一人こちらを見て話してくれる冥子の姿に、ちょっとだけ救われる気がした。
「で、どうすんのよ? 大人しくするってんなら、話し合いに応じてあげてもいいわよ?」
『勘違いは・そちらもしている。私は最初から敵対する気などない。…マリアも・君達を中へ案内するよう言っているしな』
「なら出迎えくらい寄越しなさいよ。扉を開ければ入ってくるとでも思ったわけ? んなRPGの世界じゃあるまいに」
「カオスのじいさん、結構様式美に拘りそうっすけどねー」
異界の城、毒の沼、跳ね橋…魔王の居城としては、舞台効果抜群の立地である。訪れるのが本物の勇者なら、戦慄の一つも覚えるところだが。

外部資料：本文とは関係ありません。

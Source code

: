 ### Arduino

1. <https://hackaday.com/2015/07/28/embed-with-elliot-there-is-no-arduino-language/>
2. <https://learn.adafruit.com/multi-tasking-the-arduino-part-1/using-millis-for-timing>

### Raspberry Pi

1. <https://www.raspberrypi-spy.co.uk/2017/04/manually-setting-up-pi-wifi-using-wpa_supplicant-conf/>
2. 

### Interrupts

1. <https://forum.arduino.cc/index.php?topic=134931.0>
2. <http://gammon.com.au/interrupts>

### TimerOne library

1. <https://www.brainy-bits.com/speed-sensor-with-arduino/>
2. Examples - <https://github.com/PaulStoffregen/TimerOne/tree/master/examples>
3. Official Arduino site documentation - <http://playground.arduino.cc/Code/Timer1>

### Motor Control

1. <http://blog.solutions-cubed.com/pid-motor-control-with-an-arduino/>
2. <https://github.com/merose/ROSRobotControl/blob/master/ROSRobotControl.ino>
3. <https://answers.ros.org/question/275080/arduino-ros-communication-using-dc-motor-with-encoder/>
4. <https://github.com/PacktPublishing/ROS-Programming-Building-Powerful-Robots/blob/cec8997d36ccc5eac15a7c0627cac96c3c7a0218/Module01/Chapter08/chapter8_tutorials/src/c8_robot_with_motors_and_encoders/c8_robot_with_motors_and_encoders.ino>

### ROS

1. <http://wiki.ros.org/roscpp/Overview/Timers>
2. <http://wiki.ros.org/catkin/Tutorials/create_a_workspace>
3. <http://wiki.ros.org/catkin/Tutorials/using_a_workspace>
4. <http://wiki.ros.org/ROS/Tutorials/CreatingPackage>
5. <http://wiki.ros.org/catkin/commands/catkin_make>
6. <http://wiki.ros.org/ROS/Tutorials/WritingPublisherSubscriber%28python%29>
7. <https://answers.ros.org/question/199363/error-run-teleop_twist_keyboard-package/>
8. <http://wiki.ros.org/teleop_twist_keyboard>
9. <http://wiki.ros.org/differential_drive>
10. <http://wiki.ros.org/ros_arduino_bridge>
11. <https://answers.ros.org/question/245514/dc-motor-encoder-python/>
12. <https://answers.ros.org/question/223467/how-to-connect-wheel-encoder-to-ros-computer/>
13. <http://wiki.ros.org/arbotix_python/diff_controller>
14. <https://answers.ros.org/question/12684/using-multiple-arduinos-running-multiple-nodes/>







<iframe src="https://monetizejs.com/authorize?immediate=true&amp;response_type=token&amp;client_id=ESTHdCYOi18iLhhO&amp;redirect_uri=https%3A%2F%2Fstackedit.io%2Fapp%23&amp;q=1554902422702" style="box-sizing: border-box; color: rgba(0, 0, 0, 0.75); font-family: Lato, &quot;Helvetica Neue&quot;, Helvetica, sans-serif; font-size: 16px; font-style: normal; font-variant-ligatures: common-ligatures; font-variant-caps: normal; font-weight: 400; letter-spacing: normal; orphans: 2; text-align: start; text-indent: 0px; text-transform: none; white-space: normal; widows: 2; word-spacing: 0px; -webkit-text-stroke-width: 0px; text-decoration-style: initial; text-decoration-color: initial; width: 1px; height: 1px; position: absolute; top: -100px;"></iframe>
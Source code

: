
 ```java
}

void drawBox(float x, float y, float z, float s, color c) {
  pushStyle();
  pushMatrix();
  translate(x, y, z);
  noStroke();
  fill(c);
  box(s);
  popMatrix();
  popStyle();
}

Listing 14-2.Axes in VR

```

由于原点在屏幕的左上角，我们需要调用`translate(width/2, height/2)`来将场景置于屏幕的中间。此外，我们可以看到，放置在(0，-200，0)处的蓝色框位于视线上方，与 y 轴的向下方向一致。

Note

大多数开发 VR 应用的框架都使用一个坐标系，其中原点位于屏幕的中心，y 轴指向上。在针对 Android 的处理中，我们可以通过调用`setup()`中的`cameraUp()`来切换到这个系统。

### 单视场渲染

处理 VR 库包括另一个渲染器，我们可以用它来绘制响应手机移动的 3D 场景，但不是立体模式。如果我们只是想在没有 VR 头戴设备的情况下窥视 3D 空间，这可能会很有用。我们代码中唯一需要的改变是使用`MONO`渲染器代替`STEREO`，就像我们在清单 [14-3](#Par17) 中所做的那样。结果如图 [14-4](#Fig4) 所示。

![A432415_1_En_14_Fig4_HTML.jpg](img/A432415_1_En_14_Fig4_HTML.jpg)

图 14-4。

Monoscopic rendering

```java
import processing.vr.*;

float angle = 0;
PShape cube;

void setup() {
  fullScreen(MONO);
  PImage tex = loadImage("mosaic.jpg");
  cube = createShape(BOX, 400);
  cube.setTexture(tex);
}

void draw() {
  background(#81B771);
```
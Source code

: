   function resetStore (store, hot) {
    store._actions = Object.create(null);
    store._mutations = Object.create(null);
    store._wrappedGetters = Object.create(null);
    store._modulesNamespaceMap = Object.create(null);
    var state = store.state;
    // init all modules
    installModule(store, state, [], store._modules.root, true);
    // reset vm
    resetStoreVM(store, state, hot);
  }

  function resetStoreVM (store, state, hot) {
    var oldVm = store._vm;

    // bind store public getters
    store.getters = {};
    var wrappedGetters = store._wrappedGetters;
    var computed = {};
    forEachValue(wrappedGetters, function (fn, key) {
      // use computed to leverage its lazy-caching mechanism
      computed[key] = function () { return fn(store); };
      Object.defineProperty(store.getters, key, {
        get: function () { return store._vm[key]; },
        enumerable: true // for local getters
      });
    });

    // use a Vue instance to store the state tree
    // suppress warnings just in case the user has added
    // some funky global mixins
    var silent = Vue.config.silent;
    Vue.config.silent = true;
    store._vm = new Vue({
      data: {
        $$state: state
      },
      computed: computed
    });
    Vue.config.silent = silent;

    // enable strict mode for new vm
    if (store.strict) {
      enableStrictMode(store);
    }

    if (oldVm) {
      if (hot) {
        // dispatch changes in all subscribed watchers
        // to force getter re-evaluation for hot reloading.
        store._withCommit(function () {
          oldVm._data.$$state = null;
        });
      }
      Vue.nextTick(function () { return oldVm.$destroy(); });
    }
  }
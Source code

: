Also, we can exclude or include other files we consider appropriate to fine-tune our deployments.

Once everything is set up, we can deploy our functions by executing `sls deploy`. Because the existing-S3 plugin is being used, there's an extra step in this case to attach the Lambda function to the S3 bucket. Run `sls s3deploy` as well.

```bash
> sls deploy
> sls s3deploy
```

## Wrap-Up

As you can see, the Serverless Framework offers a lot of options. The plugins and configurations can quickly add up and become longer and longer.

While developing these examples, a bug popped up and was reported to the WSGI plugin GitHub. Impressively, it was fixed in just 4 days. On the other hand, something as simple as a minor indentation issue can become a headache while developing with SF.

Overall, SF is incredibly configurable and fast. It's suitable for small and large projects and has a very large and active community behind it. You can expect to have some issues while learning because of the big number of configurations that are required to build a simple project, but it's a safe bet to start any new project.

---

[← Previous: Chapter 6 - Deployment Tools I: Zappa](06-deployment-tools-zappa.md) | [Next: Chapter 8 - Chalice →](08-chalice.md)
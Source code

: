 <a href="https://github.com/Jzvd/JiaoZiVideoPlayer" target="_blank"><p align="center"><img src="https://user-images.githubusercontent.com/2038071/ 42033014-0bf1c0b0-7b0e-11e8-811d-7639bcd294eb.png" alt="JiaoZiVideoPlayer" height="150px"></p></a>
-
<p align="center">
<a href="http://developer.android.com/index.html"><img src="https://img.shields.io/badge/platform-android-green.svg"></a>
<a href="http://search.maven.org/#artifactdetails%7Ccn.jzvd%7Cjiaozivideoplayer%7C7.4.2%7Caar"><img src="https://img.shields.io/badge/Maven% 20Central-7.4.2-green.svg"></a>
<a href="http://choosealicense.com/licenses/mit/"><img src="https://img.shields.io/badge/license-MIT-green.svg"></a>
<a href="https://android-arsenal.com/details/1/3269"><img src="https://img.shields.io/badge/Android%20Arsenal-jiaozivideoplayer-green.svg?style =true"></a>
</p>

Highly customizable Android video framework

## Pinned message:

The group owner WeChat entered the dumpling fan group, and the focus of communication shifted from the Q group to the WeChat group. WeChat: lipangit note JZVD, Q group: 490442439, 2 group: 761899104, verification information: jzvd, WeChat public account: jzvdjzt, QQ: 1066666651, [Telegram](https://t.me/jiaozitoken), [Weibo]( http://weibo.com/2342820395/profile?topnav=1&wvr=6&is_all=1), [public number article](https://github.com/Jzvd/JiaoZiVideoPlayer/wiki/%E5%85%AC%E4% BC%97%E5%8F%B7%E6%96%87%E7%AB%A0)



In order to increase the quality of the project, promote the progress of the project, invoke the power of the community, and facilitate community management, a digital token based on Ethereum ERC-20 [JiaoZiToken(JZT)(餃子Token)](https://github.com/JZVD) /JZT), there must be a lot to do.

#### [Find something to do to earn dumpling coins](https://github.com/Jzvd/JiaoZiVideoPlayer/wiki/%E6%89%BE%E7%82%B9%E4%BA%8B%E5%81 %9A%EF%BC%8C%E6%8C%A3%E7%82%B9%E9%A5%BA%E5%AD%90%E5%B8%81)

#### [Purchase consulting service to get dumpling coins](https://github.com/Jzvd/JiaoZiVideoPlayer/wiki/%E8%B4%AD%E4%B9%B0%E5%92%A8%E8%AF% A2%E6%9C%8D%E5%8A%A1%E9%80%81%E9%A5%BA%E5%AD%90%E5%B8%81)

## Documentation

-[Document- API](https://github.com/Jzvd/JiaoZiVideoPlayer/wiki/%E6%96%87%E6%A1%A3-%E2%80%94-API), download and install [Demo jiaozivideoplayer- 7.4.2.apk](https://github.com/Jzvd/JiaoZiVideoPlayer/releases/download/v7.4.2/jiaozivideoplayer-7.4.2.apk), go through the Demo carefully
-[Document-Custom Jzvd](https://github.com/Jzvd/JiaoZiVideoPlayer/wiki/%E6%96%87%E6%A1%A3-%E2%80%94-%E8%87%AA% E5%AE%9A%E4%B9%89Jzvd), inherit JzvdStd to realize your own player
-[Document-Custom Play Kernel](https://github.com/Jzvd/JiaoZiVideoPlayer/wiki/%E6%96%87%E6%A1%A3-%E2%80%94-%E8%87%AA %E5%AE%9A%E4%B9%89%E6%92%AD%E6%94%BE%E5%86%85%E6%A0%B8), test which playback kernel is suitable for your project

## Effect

如何せん、自分たちはもっとすごいものを見ている。南極のバベルの塔然り、月面の月神族の城然り。
『君達が招かれざる客であることに・間違いはない。マリアは・自らの意志でここへと帰ってきたのだからな』
「じゃああの電話は本物のマリアが…?」
おキヌが受けた『もう探すな』という内容の、マリアからの電話。美神は偽者の可能性も高い、と示唆していた。おキヌは電話の声を聞いた当事者だけに、確かめたい気持ちでいっぱいだった。
『…この城は・マリアの家のようなものだ。帰ってきた以上・そちらにいる理由はない。代弁したまでだ』
「なんじゃそれは!? ふざけるでないぞ小童ぁぁっ!!」
『小童? 君には言われたくないな』
アーサーの声は、年若い男のものだ。ショウはずっとそれが気に障っていた。
「オレは200年を生きる付喪神じゃ! 貴様、声から察するにまだガキじゃろう!? しかも大人びた真似で周囲を困らせるマセガキじゃあ!!」
「おおー…ショウ、まるで鏡見て言ってるみたいだなオイ」
「どういう意味じゃクソ丁稚っ!!」
「やめんかガキ共っ!!」
「ごめんなさいねー?」
『…………いや・いい』
「とにかく貴様! さっきから聞いておれば年上の者に向かって暴言三昧…! 親の教育がなっておらんと見えるな!!」
『私は創造されてから850年になるが』
「はっぴゃ…っ!? なんと、キヌより年上!?」
「それなんかヤな言い方ですねショウ様…」
『…自己紹介をしておこう。私はアーサー。カオスチルドレンが長子にして・この城を守る存在だ』
彼らのペースに引き摺られまいと、アーサーは努めて冷静に己の名を語った。
この異界は自分の庭だと言うのに、乱されっ放しである。
「カオスチルドレン…Chaos kinderの事ね」
『マスターは世界中に・研究施設をもっている。D-168はドイツで製作されたチルドレンだ』
ひとまず敵意は無い、と判断したのか…美神は天華を納めると冥子にも十二神将を影に戻すよう、指示を出した。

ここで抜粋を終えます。